[Data records — start]

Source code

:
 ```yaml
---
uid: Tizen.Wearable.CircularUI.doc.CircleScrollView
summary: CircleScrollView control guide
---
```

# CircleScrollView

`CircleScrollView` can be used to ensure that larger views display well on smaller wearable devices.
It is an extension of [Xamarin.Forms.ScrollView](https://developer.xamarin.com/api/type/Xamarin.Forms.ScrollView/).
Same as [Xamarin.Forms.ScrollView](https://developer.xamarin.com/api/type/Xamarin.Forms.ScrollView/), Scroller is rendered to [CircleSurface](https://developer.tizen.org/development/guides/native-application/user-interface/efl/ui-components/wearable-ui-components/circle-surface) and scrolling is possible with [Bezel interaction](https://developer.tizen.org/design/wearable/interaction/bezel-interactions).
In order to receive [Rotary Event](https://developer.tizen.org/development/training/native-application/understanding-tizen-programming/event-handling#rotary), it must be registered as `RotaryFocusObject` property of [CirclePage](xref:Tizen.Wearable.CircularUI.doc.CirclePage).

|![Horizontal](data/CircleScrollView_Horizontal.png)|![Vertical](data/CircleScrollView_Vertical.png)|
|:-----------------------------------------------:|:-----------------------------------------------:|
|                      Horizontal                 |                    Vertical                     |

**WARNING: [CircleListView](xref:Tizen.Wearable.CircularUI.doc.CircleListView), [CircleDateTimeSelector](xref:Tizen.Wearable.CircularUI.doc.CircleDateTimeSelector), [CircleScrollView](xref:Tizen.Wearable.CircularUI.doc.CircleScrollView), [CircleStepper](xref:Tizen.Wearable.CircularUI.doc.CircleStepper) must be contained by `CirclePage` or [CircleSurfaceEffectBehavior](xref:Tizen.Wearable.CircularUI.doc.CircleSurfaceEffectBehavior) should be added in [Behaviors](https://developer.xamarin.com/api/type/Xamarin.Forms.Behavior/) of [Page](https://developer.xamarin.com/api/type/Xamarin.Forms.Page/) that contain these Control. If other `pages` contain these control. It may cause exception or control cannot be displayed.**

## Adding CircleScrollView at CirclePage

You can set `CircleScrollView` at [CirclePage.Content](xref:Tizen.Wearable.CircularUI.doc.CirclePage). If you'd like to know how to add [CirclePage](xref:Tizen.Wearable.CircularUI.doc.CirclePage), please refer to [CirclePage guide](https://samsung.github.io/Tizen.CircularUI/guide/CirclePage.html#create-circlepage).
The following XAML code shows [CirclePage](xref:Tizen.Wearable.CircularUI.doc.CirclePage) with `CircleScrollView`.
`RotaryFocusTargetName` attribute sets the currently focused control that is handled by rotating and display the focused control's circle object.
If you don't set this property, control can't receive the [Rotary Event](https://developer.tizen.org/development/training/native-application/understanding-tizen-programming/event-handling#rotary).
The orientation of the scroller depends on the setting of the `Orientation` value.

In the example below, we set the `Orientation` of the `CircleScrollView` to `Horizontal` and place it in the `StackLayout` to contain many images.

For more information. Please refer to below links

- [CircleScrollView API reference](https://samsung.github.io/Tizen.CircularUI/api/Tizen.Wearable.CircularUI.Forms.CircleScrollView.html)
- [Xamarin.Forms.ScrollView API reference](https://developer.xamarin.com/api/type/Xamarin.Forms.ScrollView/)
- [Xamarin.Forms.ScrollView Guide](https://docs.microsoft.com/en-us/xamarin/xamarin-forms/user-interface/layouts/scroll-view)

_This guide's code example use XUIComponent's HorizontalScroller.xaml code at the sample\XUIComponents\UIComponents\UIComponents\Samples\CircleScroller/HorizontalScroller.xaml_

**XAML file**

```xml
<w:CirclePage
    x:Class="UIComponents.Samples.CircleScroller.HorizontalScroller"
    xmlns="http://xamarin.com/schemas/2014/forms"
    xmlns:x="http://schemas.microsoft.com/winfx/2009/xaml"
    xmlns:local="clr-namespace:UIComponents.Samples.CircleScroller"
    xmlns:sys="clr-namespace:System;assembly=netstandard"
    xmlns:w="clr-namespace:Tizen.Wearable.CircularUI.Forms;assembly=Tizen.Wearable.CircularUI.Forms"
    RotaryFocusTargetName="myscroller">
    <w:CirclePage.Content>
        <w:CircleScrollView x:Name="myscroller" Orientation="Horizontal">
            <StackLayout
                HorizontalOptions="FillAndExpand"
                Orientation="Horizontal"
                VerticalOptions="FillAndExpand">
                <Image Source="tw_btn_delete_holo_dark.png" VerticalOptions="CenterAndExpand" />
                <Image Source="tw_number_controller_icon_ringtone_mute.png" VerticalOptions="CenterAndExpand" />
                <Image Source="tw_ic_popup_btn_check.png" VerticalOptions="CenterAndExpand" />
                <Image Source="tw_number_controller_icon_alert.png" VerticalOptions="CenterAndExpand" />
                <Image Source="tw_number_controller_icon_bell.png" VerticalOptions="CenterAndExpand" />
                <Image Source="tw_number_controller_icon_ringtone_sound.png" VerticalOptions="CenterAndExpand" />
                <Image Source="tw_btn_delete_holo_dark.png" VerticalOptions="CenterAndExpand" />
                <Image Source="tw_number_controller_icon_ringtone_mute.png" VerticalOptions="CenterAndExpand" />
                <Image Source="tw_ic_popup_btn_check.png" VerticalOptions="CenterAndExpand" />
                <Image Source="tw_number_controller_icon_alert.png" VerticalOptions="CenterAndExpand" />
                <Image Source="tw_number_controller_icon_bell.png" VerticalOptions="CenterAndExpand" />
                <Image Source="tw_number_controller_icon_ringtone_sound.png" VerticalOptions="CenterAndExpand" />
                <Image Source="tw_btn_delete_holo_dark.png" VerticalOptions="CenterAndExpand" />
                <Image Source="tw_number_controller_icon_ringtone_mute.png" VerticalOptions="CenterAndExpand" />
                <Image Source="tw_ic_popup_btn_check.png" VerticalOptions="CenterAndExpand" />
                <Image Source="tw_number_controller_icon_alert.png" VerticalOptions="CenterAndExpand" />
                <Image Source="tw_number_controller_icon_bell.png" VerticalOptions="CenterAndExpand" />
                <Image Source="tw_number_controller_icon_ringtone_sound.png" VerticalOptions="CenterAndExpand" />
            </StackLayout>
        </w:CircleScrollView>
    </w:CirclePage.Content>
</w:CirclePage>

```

[Data records — finish]
[Data records — start]

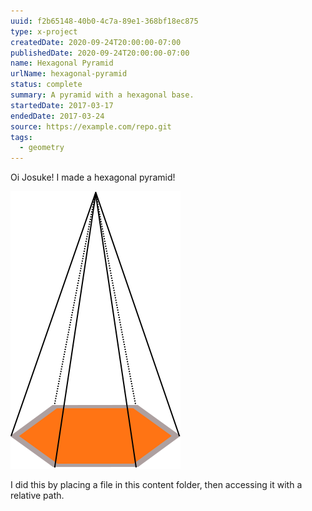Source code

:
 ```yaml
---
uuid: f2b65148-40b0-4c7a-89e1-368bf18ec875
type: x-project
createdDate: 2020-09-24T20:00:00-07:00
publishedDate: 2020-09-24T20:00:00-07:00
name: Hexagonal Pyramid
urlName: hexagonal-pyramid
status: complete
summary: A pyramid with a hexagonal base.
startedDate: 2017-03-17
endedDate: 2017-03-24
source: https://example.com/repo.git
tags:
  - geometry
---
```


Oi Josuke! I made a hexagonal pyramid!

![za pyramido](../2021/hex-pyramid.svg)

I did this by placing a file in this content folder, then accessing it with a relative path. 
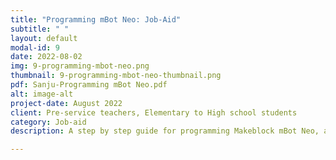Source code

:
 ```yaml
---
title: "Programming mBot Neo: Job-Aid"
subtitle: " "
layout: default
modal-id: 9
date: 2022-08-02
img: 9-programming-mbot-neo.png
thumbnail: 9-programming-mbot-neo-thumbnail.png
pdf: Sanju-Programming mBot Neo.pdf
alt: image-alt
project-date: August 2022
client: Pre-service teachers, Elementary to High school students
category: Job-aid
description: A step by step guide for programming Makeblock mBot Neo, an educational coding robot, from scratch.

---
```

[Data records — finish]

Goal of the exercise
Each line of the data that contains "project" belongs in the answer.

Result of the exercise
type: x-project
project-date: August 2022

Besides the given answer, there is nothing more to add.